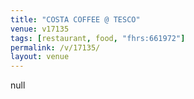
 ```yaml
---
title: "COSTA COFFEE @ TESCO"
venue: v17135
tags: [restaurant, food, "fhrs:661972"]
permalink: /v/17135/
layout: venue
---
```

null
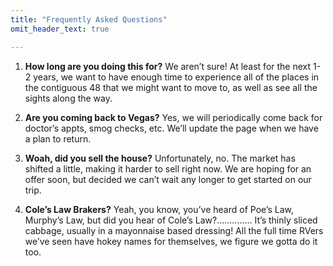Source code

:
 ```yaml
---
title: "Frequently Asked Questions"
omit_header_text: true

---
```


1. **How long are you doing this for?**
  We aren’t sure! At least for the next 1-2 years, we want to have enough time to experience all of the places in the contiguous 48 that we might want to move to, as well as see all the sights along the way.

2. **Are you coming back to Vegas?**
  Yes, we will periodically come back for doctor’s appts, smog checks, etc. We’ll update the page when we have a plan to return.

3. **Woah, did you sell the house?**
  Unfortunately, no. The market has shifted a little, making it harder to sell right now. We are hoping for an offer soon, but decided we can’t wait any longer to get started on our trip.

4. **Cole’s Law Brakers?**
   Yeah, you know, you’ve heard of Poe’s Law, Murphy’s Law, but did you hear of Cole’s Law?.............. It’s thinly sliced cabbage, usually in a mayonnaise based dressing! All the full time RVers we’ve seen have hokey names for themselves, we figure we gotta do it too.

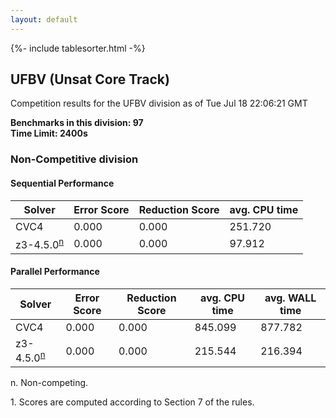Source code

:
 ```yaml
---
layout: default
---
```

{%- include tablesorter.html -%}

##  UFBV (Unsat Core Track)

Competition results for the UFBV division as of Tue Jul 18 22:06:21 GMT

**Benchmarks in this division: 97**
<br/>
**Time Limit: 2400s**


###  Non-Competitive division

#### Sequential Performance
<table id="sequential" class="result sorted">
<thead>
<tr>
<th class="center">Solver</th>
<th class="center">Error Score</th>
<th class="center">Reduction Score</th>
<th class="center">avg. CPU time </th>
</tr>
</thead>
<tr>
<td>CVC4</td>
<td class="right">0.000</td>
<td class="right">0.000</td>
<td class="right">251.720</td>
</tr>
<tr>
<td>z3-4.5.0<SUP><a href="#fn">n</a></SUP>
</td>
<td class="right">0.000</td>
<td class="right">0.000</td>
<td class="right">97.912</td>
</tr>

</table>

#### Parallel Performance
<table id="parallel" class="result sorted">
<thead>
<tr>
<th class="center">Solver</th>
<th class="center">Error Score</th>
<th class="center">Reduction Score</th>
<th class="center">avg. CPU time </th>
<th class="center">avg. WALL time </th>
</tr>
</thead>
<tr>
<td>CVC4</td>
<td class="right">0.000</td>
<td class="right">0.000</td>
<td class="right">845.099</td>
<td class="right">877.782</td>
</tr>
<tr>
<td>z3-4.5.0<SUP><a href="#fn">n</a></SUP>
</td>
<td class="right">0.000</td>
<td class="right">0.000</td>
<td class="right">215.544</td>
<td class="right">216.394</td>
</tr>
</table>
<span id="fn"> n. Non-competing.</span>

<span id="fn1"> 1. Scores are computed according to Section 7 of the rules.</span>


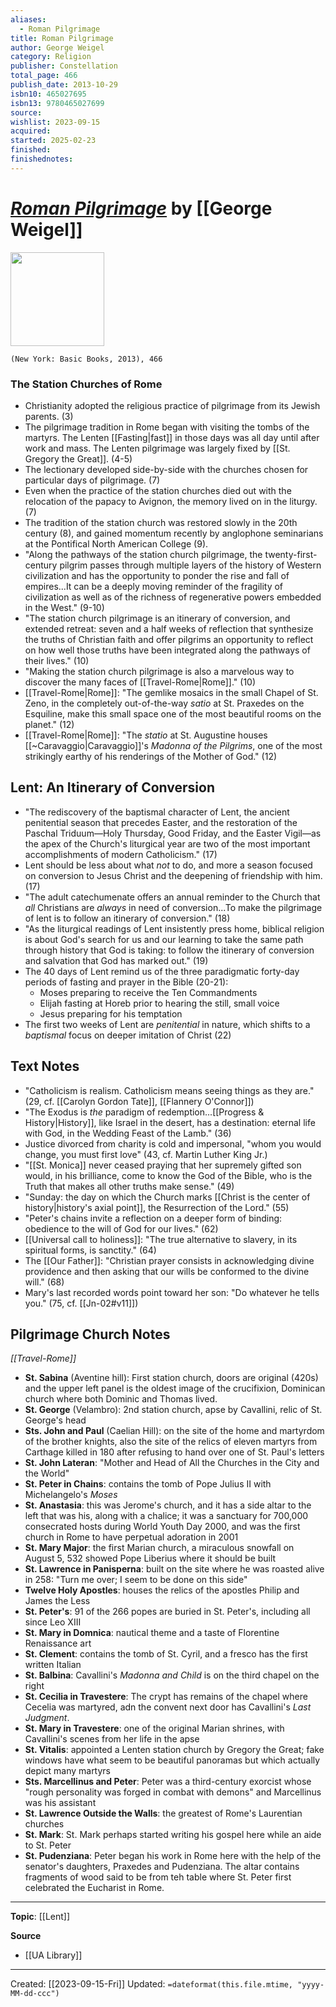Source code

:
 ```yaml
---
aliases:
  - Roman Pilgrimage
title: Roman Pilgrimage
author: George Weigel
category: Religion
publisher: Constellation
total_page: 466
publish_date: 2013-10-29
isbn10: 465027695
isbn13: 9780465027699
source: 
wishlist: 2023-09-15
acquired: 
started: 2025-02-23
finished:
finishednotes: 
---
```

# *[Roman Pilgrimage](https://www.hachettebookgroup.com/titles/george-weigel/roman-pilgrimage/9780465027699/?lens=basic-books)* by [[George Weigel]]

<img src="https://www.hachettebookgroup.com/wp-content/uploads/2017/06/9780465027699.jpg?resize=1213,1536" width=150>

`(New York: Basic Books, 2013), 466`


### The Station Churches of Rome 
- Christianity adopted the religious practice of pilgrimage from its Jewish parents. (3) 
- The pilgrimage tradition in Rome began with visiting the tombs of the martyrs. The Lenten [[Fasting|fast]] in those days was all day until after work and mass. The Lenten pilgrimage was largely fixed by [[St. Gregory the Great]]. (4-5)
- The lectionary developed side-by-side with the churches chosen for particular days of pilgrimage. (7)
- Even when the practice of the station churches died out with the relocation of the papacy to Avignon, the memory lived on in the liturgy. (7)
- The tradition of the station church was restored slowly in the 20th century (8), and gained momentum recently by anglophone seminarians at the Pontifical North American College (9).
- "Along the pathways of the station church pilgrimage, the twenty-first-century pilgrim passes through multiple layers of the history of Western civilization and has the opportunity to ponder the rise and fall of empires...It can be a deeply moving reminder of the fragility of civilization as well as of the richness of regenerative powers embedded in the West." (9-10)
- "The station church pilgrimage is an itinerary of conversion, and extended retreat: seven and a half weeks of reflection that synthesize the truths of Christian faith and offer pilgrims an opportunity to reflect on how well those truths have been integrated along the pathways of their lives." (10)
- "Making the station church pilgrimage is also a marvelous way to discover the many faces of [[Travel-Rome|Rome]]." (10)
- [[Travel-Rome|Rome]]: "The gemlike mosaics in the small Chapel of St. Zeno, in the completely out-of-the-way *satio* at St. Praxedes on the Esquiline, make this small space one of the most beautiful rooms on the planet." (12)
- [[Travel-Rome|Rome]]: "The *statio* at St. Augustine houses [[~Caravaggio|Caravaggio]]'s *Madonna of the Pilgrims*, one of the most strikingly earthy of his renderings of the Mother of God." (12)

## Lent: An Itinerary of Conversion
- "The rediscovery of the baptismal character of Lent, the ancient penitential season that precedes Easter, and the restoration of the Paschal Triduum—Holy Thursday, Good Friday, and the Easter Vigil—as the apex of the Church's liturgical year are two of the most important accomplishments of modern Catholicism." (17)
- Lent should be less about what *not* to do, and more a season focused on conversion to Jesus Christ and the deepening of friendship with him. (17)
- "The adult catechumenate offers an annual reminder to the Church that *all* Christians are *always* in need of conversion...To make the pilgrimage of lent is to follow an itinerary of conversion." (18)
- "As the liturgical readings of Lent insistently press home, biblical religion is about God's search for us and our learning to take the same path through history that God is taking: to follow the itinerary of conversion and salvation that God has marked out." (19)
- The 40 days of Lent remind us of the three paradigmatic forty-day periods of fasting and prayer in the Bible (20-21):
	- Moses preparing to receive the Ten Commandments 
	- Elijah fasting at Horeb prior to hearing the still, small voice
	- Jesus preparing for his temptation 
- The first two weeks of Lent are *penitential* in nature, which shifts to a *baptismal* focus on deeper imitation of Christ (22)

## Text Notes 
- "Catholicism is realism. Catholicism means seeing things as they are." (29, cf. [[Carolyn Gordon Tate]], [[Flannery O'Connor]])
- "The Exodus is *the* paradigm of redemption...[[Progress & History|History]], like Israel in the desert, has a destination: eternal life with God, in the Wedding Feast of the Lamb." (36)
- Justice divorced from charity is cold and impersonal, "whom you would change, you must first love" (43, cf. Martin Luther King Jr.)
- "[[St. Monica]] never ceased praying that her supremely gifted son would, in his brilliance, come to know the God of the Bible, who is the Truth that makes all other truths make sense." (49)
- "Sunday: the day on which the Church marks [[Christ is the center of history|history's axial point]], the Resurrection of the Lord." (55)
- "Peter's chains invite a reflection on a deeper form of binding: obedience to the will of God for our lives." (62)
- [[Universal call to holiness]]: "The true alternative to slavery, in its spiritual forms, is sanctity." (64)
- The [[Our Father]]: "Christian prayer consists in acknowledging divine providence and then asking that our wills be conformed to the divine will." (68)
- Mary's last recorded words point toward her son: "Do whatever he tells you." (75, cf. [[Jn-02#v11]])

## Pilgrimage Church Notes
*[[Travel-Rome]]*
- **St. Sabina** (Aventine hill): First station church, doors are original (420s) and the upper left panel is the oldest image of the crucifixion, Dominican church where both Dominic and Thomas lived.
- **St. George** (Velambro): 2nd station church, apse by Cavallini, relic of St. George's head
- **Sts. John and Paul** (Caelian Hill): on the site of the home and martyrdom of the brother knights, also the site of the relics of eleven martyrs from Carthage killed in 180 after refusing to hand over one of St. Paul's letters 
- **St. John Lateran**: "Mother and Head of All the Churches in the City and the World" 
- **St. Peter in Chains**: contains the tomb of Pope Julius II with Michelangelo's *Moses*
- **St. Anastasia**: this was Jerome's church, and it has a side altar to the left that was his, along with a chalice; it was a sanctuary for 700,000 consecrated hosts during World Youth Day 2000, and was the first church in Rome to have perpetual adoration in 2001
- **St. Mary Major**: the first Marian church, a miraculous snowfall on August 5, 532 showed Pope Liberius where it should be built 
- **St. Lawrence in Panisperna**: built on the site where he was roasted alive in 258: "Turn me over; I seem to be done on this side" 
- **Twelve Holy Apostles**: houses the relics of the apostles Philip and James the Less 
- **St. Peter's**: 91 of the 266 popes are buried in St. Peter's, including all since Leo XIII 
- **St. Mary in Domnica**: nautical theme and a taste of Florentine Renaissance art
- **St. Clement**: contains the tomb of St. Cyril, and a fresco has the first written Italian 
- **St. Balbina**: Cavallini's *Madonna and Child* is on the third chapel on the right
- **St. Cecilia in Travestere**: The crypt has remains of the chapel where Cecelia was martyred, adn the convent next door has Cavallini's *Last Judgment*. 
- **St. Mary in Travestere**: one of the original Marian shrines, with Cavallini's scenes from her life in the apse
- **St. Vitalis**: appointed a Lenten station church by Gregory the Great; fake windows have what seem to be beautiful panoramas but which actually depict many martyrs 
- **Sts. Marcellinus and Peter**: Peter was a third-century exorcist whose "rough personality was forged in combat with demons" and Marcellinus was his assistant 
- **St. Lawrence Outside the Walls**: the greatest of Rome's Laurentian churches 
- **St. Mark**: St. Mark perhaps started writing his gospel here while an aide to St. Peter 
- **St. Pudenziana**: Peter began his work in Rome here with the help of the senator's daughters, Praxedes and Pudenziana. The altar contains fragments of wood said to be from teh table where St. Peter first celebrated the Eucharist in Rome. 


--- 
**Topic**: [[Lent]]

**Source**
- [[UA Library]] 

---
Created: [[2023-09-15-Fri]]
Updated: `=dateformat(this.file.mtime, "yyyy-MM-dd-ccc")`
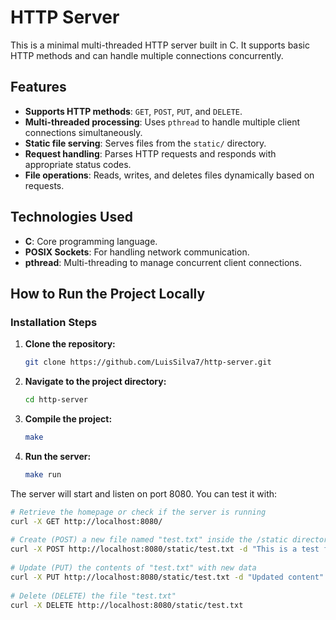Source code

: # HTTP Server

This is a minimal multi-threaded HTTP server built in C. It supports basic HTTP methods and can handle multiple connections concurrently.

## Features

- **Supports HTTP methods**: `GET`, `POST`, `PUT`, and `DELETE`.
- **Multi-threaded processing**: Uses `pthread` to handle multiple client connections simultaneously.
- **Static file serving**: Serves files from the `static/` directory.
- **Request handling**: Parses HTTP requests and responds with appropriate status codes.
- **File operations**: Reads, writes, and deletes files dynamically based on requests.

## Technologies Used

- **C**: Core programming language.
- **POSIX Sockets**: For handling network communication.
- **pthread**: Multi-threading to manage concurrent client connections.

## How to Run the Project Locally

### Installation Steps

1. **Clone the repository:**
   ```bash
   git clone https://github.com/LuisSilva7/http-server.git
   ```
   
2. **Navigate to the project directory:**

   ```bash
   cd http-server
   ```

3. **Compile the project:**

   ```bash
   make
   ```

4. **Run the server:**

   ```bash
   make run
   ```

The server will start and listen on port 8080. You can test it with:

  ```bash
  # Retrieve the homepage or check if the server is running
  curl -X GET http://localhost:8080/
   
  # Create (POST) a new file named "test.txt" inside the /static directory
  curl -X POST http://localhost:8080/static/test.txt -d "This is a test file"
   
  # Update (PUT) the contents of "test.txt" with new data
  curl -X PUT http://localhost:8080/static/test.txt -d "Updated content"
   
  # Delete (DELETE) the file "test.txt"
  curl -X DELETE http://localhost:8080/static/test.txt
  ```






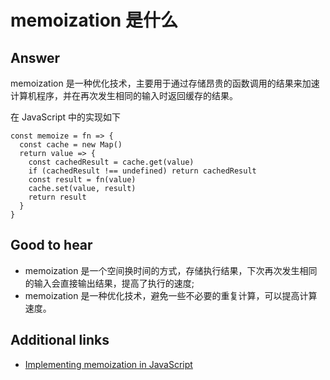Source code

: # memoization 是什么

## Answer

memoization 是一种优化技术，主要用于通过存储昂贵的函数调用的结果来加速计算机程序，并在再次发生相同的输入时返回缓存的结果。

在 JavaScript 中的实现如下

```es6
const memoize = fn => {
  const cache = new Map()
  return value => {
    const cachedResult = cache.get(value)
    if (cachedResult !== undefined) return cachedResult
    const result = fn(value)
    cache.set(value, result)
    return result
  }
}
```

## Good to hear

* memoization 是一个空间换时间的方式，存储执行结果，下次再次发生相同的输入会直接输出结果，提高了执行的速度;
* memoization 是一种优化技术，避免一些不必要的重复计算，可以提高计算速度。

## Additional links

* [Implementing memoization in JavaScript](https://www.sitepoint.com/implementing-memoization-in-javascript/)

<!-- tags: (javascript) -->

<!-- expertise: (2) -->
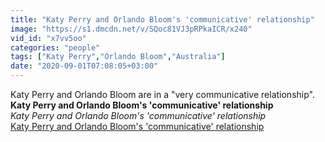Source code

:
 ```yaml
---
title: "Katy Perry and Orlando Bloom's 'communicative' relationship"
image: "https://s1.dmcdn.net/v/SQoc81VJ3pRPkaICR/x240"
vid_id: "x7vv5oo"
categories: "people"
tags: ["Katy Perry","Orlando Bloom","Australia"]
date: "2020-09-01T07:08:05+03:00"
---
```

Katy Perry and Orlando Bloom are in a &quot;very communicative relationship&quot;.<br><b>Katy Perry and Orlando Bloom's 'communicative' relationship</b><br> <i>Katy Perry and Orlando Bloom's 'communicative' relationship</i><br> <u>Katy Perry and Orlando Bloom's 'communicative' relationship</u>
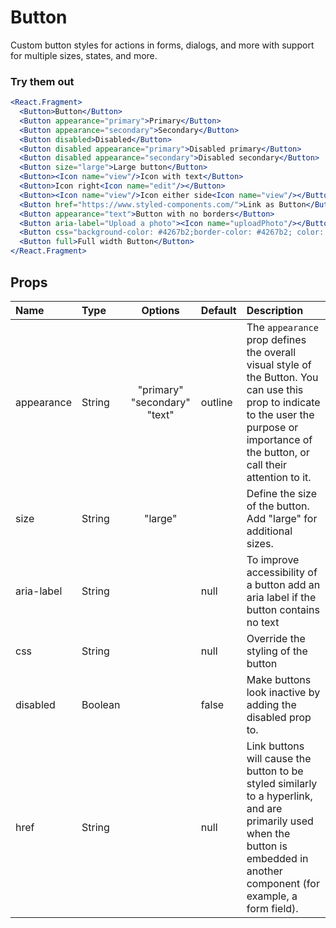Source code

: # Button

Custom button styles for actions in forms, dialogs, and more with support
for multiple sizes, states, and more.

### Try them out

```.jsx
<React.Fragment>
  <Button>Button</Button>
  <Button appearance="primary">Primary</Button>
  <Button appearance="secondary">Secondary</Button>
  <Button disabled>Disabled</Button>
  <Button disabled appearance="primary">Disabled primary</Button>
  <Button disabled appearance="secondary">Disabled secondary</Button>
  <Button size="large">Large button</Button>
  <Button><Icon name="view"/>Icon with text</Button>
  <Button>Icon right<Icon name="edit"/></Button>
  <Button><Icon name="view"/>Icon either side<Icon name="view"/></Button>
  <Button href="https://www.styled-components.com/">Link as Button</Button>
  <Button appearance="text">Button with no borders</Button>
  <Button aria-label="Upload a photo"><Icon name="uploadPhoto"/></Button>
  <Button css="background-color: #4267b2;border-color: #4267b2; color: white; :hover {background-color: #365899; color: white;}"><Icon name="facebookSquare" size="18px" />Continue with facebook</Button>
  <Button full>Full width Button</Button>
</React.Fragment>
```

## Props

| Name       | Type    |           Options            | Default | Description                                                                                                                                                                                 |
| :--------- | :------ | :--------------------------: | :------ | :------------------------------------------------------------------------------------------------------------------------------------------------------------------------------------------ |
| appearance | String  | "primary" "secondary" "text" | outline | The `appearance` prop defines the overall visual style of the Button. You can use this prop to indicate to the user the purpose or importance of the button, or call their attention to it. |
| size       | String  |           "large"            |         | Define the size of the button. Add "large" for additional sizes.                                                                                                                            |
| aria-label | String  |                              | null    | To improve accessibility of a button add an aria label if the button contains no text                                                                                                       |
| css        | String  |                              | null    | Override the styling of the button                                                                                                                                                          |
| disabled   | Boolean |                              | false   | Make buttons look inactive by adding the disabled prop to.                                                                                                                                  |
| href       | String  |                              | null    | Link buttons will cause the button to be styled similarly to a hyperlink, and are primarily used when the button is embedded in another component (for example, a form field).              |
========================================================================
A verbatim copy of the records is expected, from their first line through the line with "2. **Are you coming back to Vegas?**", inclusive, with the pictures removed.

 ```yaml
---
title: "COSTA COFFEE @ TESCO"
venue: v17135
tags: [restaurant, food, "fhrs:661972"]
permalink: /v/17135/
layout: venue
---
```

null
Source code

:
 ```yaml
---
title: "Frequently Asked Questions"
omit_header_text: true

---
```


1. **How long are you doing this for?**
  We aren’t sure! At least for the next 1-2 years, we want to have enough time to experience all of the places in the contiguous 48 that we might want to move to, as well as see all the sights along the way.

2. **Are you coming back to Vegas?**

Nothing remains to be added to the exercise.